PURCHASE AND SALE OF ASSETS
2.1 ASSETS. Subject to the terms and conditions hereof, as of the Effective Time, Seller will sell, assign, transfer and convey to Buyer or its designee and Buyer or its designee shall purchase all of Seller's right, title and interest in and to the Assets, free and clear of all Liens other than Permitted Liens.

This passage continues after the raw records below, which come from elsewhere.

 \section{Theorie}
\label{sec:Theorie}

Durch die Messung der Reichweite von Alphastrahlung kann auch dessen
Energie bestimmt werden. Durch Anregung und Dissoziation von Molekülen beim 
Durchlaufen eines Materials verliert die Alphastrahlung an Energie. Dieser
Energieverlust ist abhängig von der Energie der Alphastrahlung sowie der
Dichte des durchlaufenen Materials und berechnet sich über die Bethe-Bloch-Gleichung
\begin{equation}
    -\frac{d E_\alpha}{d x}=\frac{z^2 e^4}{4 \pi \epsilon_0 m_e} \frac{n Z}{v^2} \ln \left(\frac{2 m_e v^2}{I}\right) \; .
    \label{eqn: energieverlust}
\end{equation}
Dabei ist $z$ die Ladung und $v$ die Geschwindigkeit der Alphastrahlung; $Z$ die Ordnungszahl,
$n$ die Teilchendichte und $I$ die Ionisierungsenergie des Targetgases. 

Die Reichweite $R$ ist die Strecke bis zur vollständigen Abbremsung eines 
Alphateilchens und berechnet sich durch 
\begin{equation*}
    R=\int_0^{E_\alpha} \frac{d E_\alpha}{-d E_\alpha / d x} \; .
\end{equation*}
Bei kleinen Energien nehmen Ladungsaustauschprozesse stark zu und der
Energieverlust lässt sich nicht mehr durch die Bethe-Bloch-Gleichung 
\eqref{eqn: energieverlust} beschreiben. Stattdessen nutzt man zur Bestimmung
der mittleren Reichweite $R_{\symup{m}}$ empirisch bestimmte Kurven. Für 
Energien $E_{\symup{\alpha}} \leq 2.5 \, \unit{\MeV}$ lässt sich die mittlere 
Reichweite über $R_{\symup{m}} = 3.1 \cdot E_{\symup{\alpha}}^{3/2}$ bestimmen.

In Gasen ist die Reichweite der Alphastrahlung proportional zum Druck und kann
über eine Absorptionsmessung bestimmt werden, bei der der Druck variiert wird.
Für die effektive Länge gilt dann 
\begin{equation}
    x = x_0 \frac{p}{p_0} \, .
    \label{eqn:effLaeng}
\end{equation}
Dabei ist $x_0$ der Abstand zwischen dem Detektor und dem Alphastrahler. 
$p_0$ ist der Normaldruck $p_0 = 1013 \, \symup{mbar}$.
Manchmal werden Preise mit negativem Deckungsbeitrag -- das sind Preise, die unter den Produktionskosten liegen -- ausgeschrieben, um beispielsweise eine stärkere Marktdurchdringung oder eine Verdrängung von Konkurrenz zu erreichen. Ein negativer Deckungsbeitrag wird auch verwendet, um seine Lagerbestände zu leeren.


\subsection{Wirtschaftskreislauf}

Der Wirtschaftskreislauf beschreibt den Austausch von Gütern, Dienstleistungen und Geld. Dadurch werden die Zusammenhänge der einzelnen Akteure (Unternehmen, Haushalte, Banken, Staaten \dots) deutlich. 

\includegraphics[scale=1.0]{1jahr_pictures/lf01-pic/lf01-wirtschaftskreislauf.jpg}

2.2 EXCLUDED ASSETS. The Assets shall not include any of the following assets of Seller related to the Assets (hereinafter collectively called the "Excluded Assets"):
(a) Any refunds and interest for the years 2001, 2002, 2003 and 2004 (prior to the Effective Time) ordered in the intrastate rate case pending before the Regulatory Commission of Alaska, docket number P-03-4;
(b) The rights to any and all payments received or receivable by Seller or its Affiliates after Closing in connection with the claims that are being pursued in the action captioned "Williams Alaska Petroleum, Inc. and Williams Energy Marketing & Trading v. The United States" pending in the United States Court of Federal Claims, Case No. 02-705C;
(c) Any refunds and interest for periods prior to the Effective Time arising out of the intrastate rate case pending before the Regulatory Commission of Alaska, docket numbers P-97-4/P-97-7 and P-86-2;
(d) The membership interest in Williams Alaska Air Cargo Properties, L.L.C.;
(e) Seller's accounts receivable as of the Effective Time;
(f) Any benefits or rights under any Contracts of Seller to the extent accruing before the Effective Time, except as specifically described in Section 2.2(f) of the Disclosure Schedule;
(g) Seller's contract or contracts with the State of Alaska for the purchase of crude oil;
(h) All hedges with any Affiliates of Seller or Williams Guarantor that affect the Assets; and
(i) The assets set forth with particularity on EXHIBIT L.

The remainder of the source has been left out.